Abstract

Midazolam is frequently used as a single agent to provide minimal sedation (also called anxiolysis) when performing procedures in minor children. Published guidelines on the optimal use of intranasal (INM) and oral midazolam (POM) are lacking. The purpose of this study is to explore the self-reported physician practice related to midazolam use in facilitating minor procedures in children. We developed a survey that was approved by the Academy of Pediatrics Section on Emergency Medicine (APP-SOEM) and was then electronically distributed via its listserve. Questions were posed about the therapeutic and maximum dosing of INM and POM, consideration of Nothing-By-Mouth (NPO) status, use of cardiopulmonary monitors, as well as discharge criteria.
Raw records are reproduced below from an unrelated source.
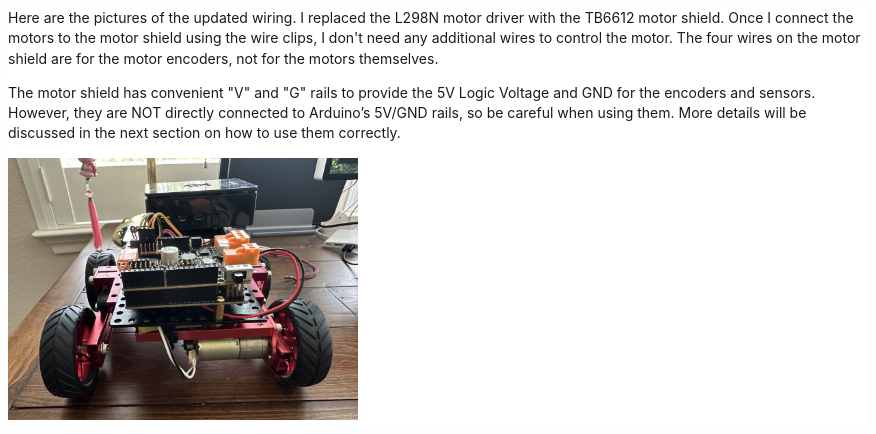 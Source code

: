 Here are the pictures of the updated wiring. I replaced the L298N motor driver with the TB6612 motor shield. Once I connect the motors to the motor shield using the wire clips, I don't need any additional wires to control the motor. The four wires on the motor shield are for the motor encoders, not for the motors themselves. 

The motor shield has convenient "V" and "G" rails to provide the 5V Logic Voltage and GND for the encoders and sensors. However, they are NOT directly connected to Arduino’s 5V/GND rails, so be careful when using them. More details will be discussed in the next section on how to use them correctly.

<a href="/assets/motor_driver/IMG_3098.jpeg" target="_blank">
  <img src="/assets/motor_driver/IMG_3098.jpeg" width="350" />
</a>
<a href="/assets/motor_driver/IMG_3099.jpeg" target="_blank"> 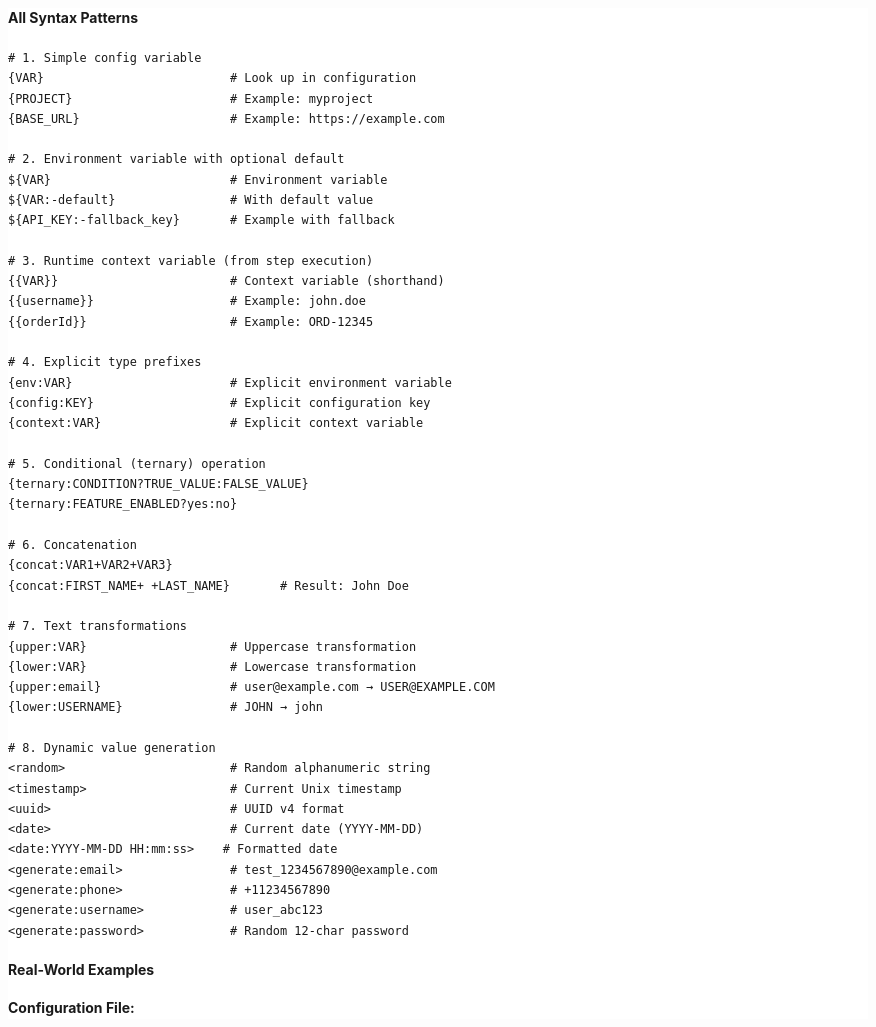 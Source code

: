 #### All Syntax Patterns

```properties
# 1. Simple config variable
{VAR}                          # Look up in configuration
{PROJECT}                      # Example: myproject
{BASE_URL}                     # Example: https://example.com

# 2. Environment variable with optional default
${VAR}                         # Environment variable
${VAR:-default}                # With default value
${API_KEY:-fallback_key}       # Example with fallback

# 3. Runtime context variable (from step execution)
{{VAR}}                        # Context variable (shorthand)
{{username}}                   # Example: john.doe
{{orderId}}                    # Example: ORD-12345

# 4. Explicit type prefixes
{env:VAR}                      # Explicit environment variable
{config:KEY}                   # Explicit configuration key
{context:VAR}                  # Explicit context variable

# 5. Conditional (ternary) operation
{ternary:CONDITION?TRUE_VALUE:FALSE_VALUE}
{ternary:FEATURE_ENABLED?yes:no}

# 6. Concatenation
{concat:VAR1+VAR2+VAR3}
{concat:FIRST_NAME+ +LAST_NAME}       # Result: John Doe

# 7. Text transformations
{upper:VAR}                    # Uppercase transformation
{lower:VAR}                    # Lowercase transformation
{upper:email}                  # user@example.com → USER@EXAMPLE.COM
{lower:USERNAME}               # JOHN → john

# 8. Dynamic value generation
<random>                       # Random alphanumeric string
<timestamp>                    # Current Unix timestamp
<uuid>                         # UUID v4 format
<date>                         # Current date (YYYY-MM-DD)
<date:YYYY-MM-DD HH:mm:ss>    # Formatted date
<generate:email>               # test_1234567890@example.com
<generate:phone>               # +11234567890
<generate:username>            # user_abc123
<generate:password>            # Random 12-char password
```

#### Real-World Examples

**Configuration File:**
There was a 47% (218/465) response rate. For therapeutic INM doses, 65% of responders used a dose range of 0.3 to 0.6 mg/kg, and 75% selected a maximum dose of 10 mg irrespective of the child's weight. About 20% of the responders selected a dosage range of 0.7 to 1 mg/kg for therapeutic POM dose, with 43% opting for a maximum dose of 20 mg irrespective of the child's weight. We observed a dichotomous variation in reported physician use of cardiopulmonary monitors; 42% never employ monitors, and the remainder used monitors some of the time. There was consensus on the NPO status and discharge criteria; 80% of physicians did not consider NPO status prior to midazolam use. The level of alertness was the most commonly selected discharge criterion. This nationwide survey of physicians indicates practice variation with midazolam dosing and cardiopulmonary monitor usage when performing minor procedures in children. Implementing practice guidelines, specifically for minimal sedation with mainstay agents such as midazolam, may standardize physician practice and improve overall patient care.